Background: Physiological growth is a sensitive long-term indicator of child health. Impaired growth of children may be the first manifestation of a serious chronic disease. In order to find a rational examination procedure, the authors analyzed retrospectively the diagnosis in children with impaired growth who were referred for examination to the university hospital.

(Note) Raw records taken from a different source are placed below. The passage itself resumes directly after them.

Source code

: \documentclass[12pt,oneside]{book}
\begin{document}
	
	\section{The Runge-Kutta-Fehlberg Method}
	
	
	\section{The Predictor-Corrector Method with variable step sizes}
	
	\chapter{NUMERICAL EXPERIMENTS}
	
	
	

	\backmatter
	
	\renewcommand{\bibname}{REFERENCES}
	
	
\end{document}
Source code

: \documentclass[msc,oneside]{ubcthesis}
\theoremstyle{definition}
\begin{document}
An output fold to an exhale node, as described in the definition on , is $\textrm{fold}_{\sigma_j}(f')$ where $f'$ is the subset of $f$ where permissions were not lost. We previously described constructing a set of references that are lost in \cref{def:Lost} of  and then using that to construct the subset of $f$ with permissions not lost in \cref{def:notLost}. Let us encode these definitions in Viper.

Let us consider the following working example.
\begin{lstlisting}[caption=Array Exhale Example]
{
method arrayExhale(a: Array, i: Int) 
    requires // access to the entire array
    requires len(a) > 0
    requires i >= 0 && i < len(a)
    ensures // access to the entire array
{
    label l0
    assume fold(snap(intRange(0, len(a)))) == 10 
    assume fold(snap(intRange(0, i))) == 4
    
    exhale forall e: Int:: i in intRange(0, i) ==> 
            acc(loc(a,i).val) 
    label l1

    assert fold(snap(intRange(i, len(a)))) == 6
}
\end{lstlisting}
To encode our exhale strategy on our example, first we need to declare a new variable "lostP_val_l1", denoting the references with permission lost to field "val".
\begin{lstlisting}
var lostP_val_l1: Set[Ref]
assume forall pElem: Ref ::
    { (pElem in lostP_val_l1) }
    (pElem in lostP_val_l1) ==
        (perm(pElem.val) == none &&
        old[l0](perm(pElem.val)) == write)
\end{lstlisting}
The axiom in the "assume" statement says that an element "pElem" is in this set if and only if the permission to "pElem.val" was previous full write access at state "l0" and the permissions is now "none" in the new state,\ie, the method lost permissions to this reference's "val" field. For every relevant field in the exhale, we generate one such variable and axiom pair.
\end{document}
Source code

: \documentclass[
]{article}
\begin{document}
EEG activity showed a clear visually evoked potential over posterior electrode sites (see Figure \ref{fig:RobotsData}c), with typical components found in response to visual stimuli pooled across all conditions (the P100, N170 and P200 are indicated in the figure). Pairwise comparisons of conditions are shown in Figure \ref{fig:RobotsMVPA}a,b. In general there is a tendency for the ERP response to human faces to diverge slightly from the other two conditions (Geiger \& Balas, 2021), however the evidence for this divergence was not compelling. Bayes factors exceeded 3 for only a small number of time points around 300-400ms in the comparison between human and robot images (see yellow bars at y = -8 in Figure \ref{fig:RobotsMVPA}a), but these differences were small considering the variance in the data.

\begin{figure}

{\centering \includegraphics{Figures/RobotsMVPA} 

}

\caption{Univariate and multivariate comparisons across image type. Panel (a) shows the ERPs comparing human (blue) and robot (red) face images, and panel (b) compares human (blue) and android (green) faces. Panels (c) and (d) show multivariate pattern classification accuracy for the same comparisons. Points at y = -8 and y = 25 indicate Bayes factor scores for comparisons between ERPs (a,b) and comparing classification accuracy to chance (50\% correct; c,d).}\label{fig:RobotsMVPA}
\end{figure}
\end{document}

Methods and results: In the course of 5.5 years 190 children (boys/girls, 124/66) with short stature, age 2.5 to 16.5 years were examined. In 93 (68/25, 48.9%) the condition was classified as short-normal, i.e. short but healthy, incl. 25 (11/14, 13.2%) with familial short stature, in 26 (21/5, 13.7%) constitutional growth retardation (and retarded puberty) and in 42 (36/6, 22.1%) a combination of the two conditions. In 97 children (56/41, 51.1%) a pathological condition was found: in 14 girls (7.4%) Turner's syndrome, in 55 children (37/18, 29.0%) deficiency of growth hormone, incl. 11 as a results of a tumour or anomaly of the CNS, and in 28 children (19/9, 14.7%) another serious cause of a growth disorder. In three families the authors detected an autosomal dominant disorder in a parent-child pair, the parent not being aware of the disorder (renal tubular acidosis, vitamin D resistant rickets, hypochondroplasia). Based on analysis of these data the authors suggest a rational differential diagnostic procedure in children with short stature.
Conclusions: The stepwise examination of children with short stature is based on the unequivocal differentiation of short-normal children and assessment of the cause of the growth disorder in the other affected children. The procedure is focused on a sparing, rapid and accurate diagnosis with subsequent early treatment of children with a serious pathological condition.